Perfect day, la recensione

di Francesco “Ciccio” Capozzi

1995, all’indomani della fine della guerra nell’ex-Jugoslavia, in Bosnia, un gruppo di cooperanti alle prese di un cadavere da alzare da un pozzo: ma manca la corda…

Un film (SPAGNA, ‘15) strano: prodotto europeo, ma con un cast hollywoodiano; “si presenta” con un’ambientazione e con fatti di Bosnia, ma girato in Sierra Nevada  e Granada. Il regista è il madrileno purosangue Fernando Leòn de Aranoa, che l’ha anche sceneggiato.

Eppure c’è molta verità, sulla straziante pagina della guerra che dal ‘92 al ‘95 ha insanguinato quella parte d’Europa a noi così vicina.

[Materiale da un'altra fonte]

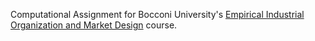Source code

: Computational Assignment for Bocconi University's [Empirical Industrial Organization and Market Design](http://didattica.unibocconi.eu/ts/tsn_anteprima.php?cod_ins=20629&anno=2019&IdPag=5066) course.
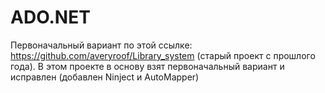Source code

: # ADO.NET
Первоначальный вариант по этой ссылке: https://github.com/averyroof/Library_system (старый проект с прошлого года).
В этом проекте в основу взят первоначальный вариант и исправлен (добавлен Ninject и AutoMapper)
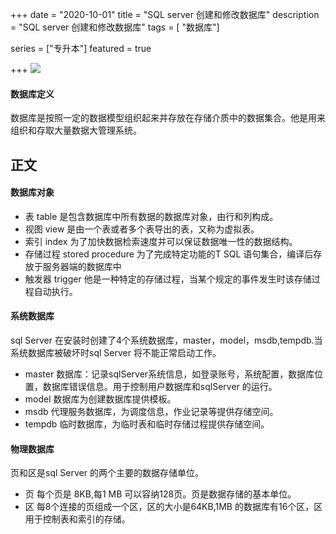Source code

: +++
date = "2020-10-01"
title = "SQL server 创建和修改数据库"
description = "SQL server 创建和修改数据库"
tags = [ "数据库"]

series = ["专升本"]
featured = true

+++
![](https://gitee.com/lalalaxiaowifi/pictures/raw/master/image/%E6%97%A5%E5%B8%B8%E6%90%AC%E7%A0%96%E5%A4%B4.png)

#### 数据库定义
数据库是按照一定的数据模型组织起来并存放在存储介质中的数据集合。他是用来组织和存取大量数据大管理系统。

## 正文

#### 数据库对象

- 表 table 是包含数据库中所有数据的数据库对象，由行和列构成。
- 视图 view  是由一个表或者多个表导出的表，又称为虚拟表。
- 索引 index 为了加快数据检索速度并可以保证数据唯一性的数据结构。
- 存储过程 stored procedure 为了完成特定功能的T SQL 语句集合，编译后存放于服务器端的数据库中
- 触发器 trigger 他是一种特定的存储过程，当某个规定的事件发生时该存储过程自动执行。

#### 系统数据库

sql Server 在安装时创建了4个系统数据库，master，model，msdb,tempdb.当系统数据库被破坏时sql Server 将不能正常启动工作。

- master 数据库：记录sqlServer系统信息，如登录账号，系统配置，数据库位置，数据库错误信息。用于控制用户数据库和sqlServer 的运行。
- model 数据库为创建数据库提供模板。
- msdb 代理服务数据库，为调度信息，作业记录等提供存储空间。
- tempdb 临时数据库，为临时表和临时存储过程提供存储空间。

#### 物理数据库

页和区是sql Server 的两个主要的数据存储单位。

- 页 每个页是 8KB,每1 MB 可以容纳128页。页是数据存储的基本单位。
- 区 每8个连接的页组成一个区，区的大小是64KB,1MB 的数据库有16个区，区用于控制表和索引的存储。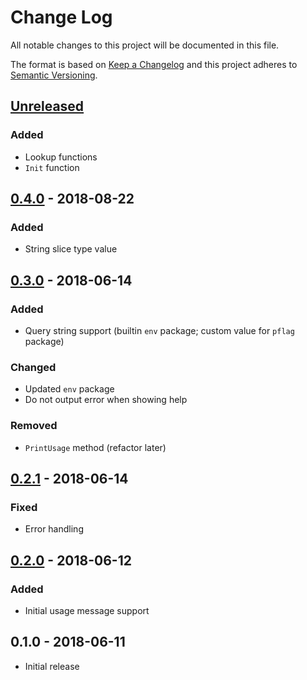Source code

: # Change Log


All notable changes to this project will be documented in this file.

The format is based on [Keep a Changelog](http://keepachangelog.com/en/1.0.0/)
and this project adheres to [Semantic Versioning](http://semver.org/spec/v2.0.0.html).


## [Unreleased]

### Added

- Lookup functions
- `Init` function


## [0.4.0] - 2018-08-22

### Added

- String slice type value


## [0.3.0] - 2018-06-14

### Added

- Query string support (builtin `env` package; custom value for `pflag` package)

### Changed

- Updated `env` package
- Do not output error when showing help

### Removed

- `PrintUsage` method (refactor later)


## [0.2.1] - 2018-06-14

### Fixed

- Error handling


## [0.2.0] - 2018-06-12

### Added

- Initial usage message support


## 0.1.0 - 2018-06-11

- Initial release

[Unreleased]: https://github.com/goph/conf/compare/v0.4.0...HEAD
[0.4.0]: https://github.com/goph/conf/compare/v0.3.0...v0.4.0
[0.3.0]: https://github.com/goph/conf/compare/v0.2.1...v0.3.0
[0.2.1]: https://github.com/goph/conf/compare/v0.2.0...v0.2.1
[0.2.0]: https://github.com/goph/conf/compare/v0.1.0...v0.2.0
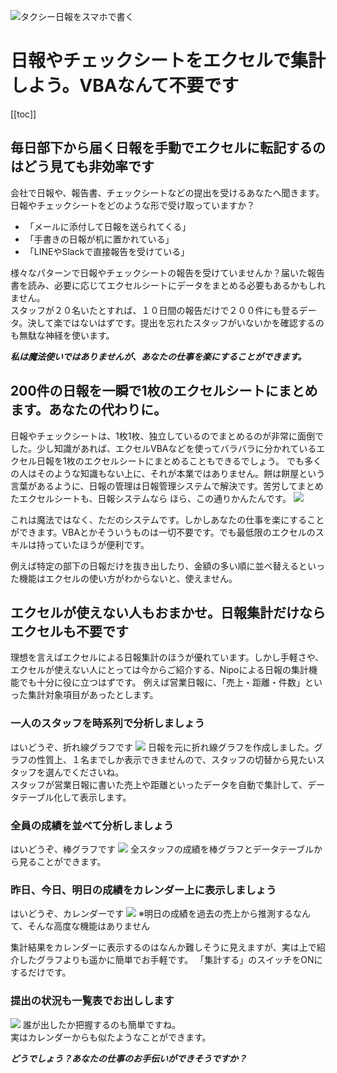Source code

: ![タクシー日報をスマホで書く](/idea/icatch5.jpg)
# 日報やチェックシートをエクセルで集計しよう。VBAなんて不要です
[[toc]]

## 毎日部下から届く日報を手動でエクセルに転記するのはどう見ても非効率です
会社で日報や、報告書、チェックシートなどの提出を受けるあなたへ聞きます。日報やチェックシートをどのような形で受け取っていますか？

- 「メールに添付して日報を送られてくる」  
- 「手書きの日報が机に置かれている」  
- 「LINEやSlackで直接報告を受けている」  

様々なパターンで日報やチェックシートの報告を受けていませんか？届いた報告書を読み、必要に応じてエクセルシートにデータをまとめる必要もあるかもしれません。  
スタッフが２０名いたとすれば、１０日間の報告だけで２００件にも登るデータ。決して楽ではないはずです。提出を忘れたスタッフがいないかを確認するのも無駄な神経を使います。

_**私は魔法使いではありませんが、あなたの仕事を楽にすることができます。**_

## 200件の日報を一瞬で1枚のエクセルシートにまとめます。あなたの代わりに。
日報やチェックシートは、1枚1枚、独立しているのでまとめるのが非常に面倒でした。少し知識があれば、エクセルVBAなどを使ってバラバラに分かれているエクセル日報を1枚のエクセルシートにまとめることもできるでしょう。
でも多くの人はそのような知識もない上に、それが本業ではありません。餅は餅屋という言葉があるように、日報の管理は日報管理システムで解決です。苦労してまとめたエクセルシートも、日報システムなら
ほら、この通りかんたんです。
![](/idea/i17.png)

これは魔法ではなく、ただのシステムです。しかしあなたの仕事を楽にすることができます。VBAとかそういうものは一切不要です。でも最低限のエクセルのスキルは持っていたほうが便利です。

例えば特定の部下の日報だけを抜き出したり、金額の多い順に並べ替えるといった機能はエクセルの使い方がわからないと、使えません。


## エクセルが使えない人もおまかせ。日報集計だけならエクセルも不要です
理想を言えばエクセルによる日報集計のほうが優れています。しかし手軽さや、エクセルが使えない人にとっては今からご紹介する、Nipoによる日報の集計機能でも十分に役に立つはずです。
例えば営業日報に、「売上・距離・件数」といった集計対象項目があったとします。

### 一人のスタッフを時系列で分析しましょう
はいどうぞ、折れ線グラフです
![](/idea/i18.gif)
日報を元に折れ線グラフを作成しました。グラフの性質上、１名までしか表示できませんので、スタッフの切替から見たいスタッフを選んでくださいね。  
スタッフが営業日報に書いた売上や距離といったデータを自動で集計して、データテーブル化して表示します。

### 全員の成績を並べて分析しましょう
はいどうぞ、棒グラフです
![](/idea/i19.gif)
全スタッフの成績を棒グラフとデータテーブルから見ることができます。
<Alice label="エクセルが無くてもグラフは作れる！" icon="ok" />

### 昨日、今日、明日の成績をカレンダー上に表示しましょう
はいどうぞ、カレンダーです
![](/idea/i20.png)
※明日の成績を過去の売上から推測するなんて、そんな高度な機能はありません

集計結果をカレンダーに表示するのはなんか難しそうに見えますが、実は上で紹介したグラフよりも遥かに簡単でお手軽です。
「集計する」のスイッチをONにするだけです。

### 提出の状況も一覧表でお出しします
![](/idea/i21.png)
誰が出したか把握するのも簡単ですね。  
実はカレンダーからも似たようなことができます。




_**どうでしょう？あなたの仕事のお手伝いができそうですか？**_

Soprattutto in relazione alla fase più difficile: la fine di essa e la ricostruzione se non della pace, almeno di una decente convivenza.

In Bosnia i cooperanti galleggiano in un’atmosfera rarefatta. Perché sono gente che fa il volontario non solo per vocazione, ma anche  per mestiere. Sono uomini di buona volontà che cercano di mettere delle pezze: limitate, poco incisive, ma almeno ci provano. E vanno incontro alle difficoltà e intralci più svariati, alcuni oggettivi ma altri – molti, per la verità – dettati da pura e presuntuosa  stupidità cui si accoppia il più spregevole utilitarismo. Ma – ed è questa la più riuscita caratteristica del film – dando all’insieme un ritmo da commedia.

La soggettività è filtrata dalle dialettiche interne al gruppo, di come i volontari s’interfacciano tra loro e con la autorità di fatto cui sono sottoposti. Gli attori sono a loro agio in questa dimensione sospesa: Benicio Del Toro, il protagonista, su tutti, per intelligenza e apparente cinismo. Tim Robbins, con eleganza, spinge sul pedale dell’eccesso grottesco.

La fotografia, di Alex Catalàn, ha creato una stupenda quanto inaccessibile Bosnia tra le montagne dell’Andalusia.